I am trying to scrape a website that loads its content dynamically using Puppeteer. I've set it up in headless mode and even added a wait time to ensure that the content gets loaded, but I'm still not able to retrieve the desired dynamically loaded content.
Here's a snippet of my code:
async function getLinksFromBase(category) {
urlBase = 'https://xepelin.com/blog/'
const browser = await puppeteer.launch({
headless: true,
args: ['--no-sandbox', '--disable-setuid-sandbox']
});
const page = await browser.newPage();
await page.goto(urlBase + category);
// Espera 5 segundos para asegurarse de que todo se haya cargado
new Promise(r => setTimeout(r, 5000));
const hrefs = await page.$$eval('a', anchors => {
return anchors.map(anchor => anchor.href).filter(href => !!href);
});
await browser.close();
return hrefs;
}
When I execute the function, the resulting hrefs don't include the links from the dynamically loaded content.
I've tried waiting for specific selectors using
waitForSelector
.I've checked if there are any redirections or pop-ups, but I don't think there are any.

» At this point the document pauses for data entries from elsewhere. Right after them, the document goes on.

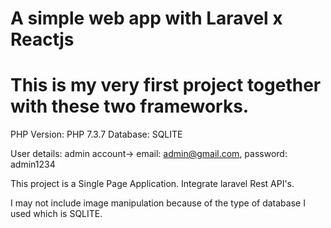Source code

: # A simple web app with Laravel x Reactjs
# This is my very first project together with these two frameworks.

PHP Version: PHP 7.3.7
Database: SQLITE

User details:
    admin account->
        email: admin@gmail.com, password: admin1234

This project is a Single Page Application.
Integrate laravel Rest API's.

I may not include image manipulation because of the type of database I used which is SQLITE.
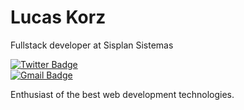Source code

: # Lucas Korz

Fullstack developer at Sisplan Sistemas

[![Twitter Badge](https://img.shields.io/badge/-@lucaskorzoff-00875f?style=flat-square&labelColor=00875f&logo=twitter&logoColor=white&link=https://twitter.com/lucaskorz)](https://twitter.com/lucaskorzoff)  
[![Gmail Badge](https://img.shields.io/badge/-lucaskorz10@gmail.com-00875f?style=flat-square&logo=Gmail&logoColor=white&link=mailto:lucaskorz10@gmail.com)](mailto:lucaskorz10@gmail.com)

Enthusiast of the best web development technologies.
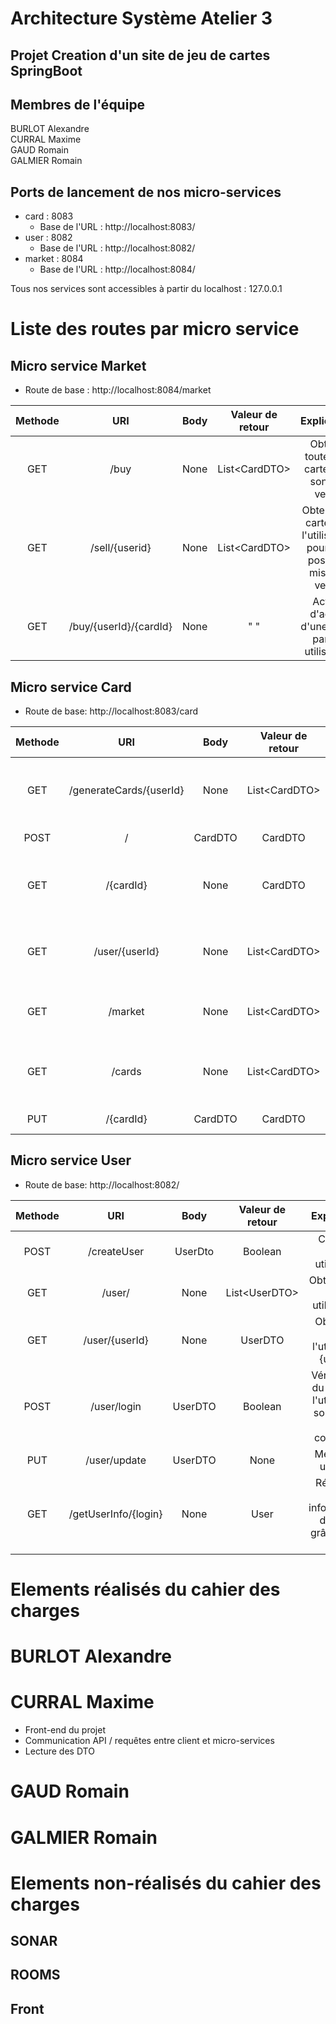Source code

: # Architecture Système Atelier 3

## Projet Creation d'un site de jeu de cartes SpringBoot

## Membres de l'équipe 

BURLOT Alexandre <br>
CURRAL Maxime<br>
GAUD Romain<br>
GALMIER Romain<br>

## Ports de lancement de nos micro-services

- card : 8083
    - Base de l'URL : http://localhost:8083/
- user : 8082
    - Base de l'URL : http://localhost:8082/
- market : 8084
    - Base de l'URL : http://localhost:8084/

Tous nos services sont accessibles à partir du localhost : 127.0.0.1


# Liste des routes par micro service

## Micro service Market
- Route de base : http://localhost:8084/market

|   Methode     |       URI              |  Body       |Valeur de retour| Explication |
| :-----------: |   :-----------:        |:-----------:|:-----------:   |:-----------:|
|   GET         | /buy                   |    None     |List\<CardDTO>  | Obtenir toutes les cartes qui sont en vente|
|   GET         | /sell/{userid}         |    None     |List\<CardDTO>  | Obtenir les cartes de l'utilisateur pour une possible mise en vente|
|   GET         | /buy/{userId}/{cardId} |    None     |" "             | Action d'achat d'une carte par un utilisateur |



## Micro service Card

- Route de base: http://localhost:8083/card

|   Methode     |       URI         |     Body          |   Valeur de retour    | Explication |
| :-----------: |   :-----------:   |   :-----------:   |   :-----------:       |:-----------:|
|   GET         | /generateCards/{userId}  |     None   |   List\<CardDTO>      | Génère les 5 cartes de l'utilisateur venant d'être créé |
|   POST        | /                |    CardDTO        |   CardDTO      | Création d'une carte |
|   GET         |       /{cardId}     |    None        |   CardDTO              | Obetenir la carte possèdant l'id {cardId}
|   GET         |        /user/{userId}     |    None        |   List\<CardDTO> | Obtenir toutes les cartes de l'utilisateur {userId}
|   GET         |       /market     |    None        |   List\<CardDTO> | Obtenir toutes les cartes à la vente
|   GET         |       /cards     |    None        |   List\<CardDTO> | Obtenir toutes les cartes ayant été crées |
|   PUT         |       /{cardId}    |    CardDTO        |   CardDTO | Met à jour une carte |


## Micro service User

- Route de base: http://localhost:8082/

|   Methode     |       URI         |     Body          |   Valeur de retour    | Explication |
| :-----------: |   :-----------:   |   :-----------:   |   :-----------:       |:-----------:|
|   POST        |       /createUser |    UserDto        |   Boolean             | Création d'un utilisateur |
|   GET         |       /user/           |    None           |   List\<UserDTO>      | Obtenir tous les utilisateurs | 
|   GET         |       /user/{userId}   |    None        |   UserDTO      | Obtention de l'utilisateur {userId}
|   POST        |       /user/login     |    UserDTO        |   Boolean | Vérification du login de l'utilisateur souhaitant se connecter
|   PUT         |       /user/update     |    UserDTO        |   None | Met à jour un User
|   GET         |       /getUserInfo/{login}     |    None        |   User | Récupère les informations du User grâce à son login


  
# Elements réalisés du cahier des charges
  # BURLOT Alexandre

  # CURRAL Maxime
  + Front-end du projet
  + Communication API / requêtes entre client et micro-services
  + Lecture des DTO

  # GAUD Romain
  
  # GALMIER Romain
  
  
 # Elements non-réalisés du cahier des charges
  ## SONAR
  
  ## ROOMS
  
  ## Front
  
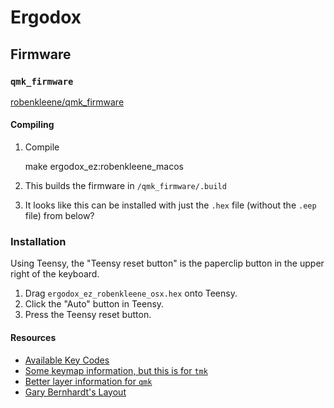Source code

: # Ergodox

## Firmware

### `qmk_firmware`

[robenkleene/qmk_firmware](https://github.com/robenkleene/qmk_firmware)

#### Compiling

1. Compile

	make ergodox_ez:robenkleene_macos 

2. This builds the firmware in `/qmk_firmware/.build`
3. It looks like this can be installed with just the `.hex` file (without the `.eep` file) from below?

### Installation

Using Teensy, the "Teensy reset button" is the paperclip button in the upper right of the keyboard.

1. Drag `ergodox_ez_robenkleene_osx.hex` onto Teensy.
2. Click the "Auto" button in Teensy.
3. Press the Teensy reset button.

#### Resources

* [Available Key Codes](https://github.com/jackhumbert/qmk_firmware/blob/master/doc/keycode.txt)
* [Some keymap information, but this is for `tmk`](https://github.com/tmk/tmk_core/blob/master/doc/keymap.md#31-momentary-switching)
* [Better layer information for `qmk`](http://qmk.fm/keyboards/hhkb/#switching-and-toggling-layers)
* [Gary Bernhardt's Layout](https://www.massdrop.com/configurator/ergodox?referer=FM779F&hash=7228f293c544f8457acada6e52aaa30d)
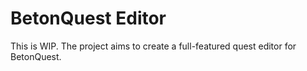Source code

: # BetonQuest Editor

This is WIP. The project aims to create a full-featured quest editor for BetonQuest.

I've also tried to emulate network conditions and checked console logs for any errors, but couldn't find any clues.
The page I'm trying to scrape is https://xepelin.com/blog/empresarios-exitosos.
I'm also facing the problem of having to "push" the "load more" (Cargar más) button in order to get all the blog posts, so I can have all the data I want.
Has anyone faced a similar issue or can point out what I might be missing? Any guidance would be much appreciated! It's my first time using puppeteer to scrape data, as I've been previously using python.
Thank you.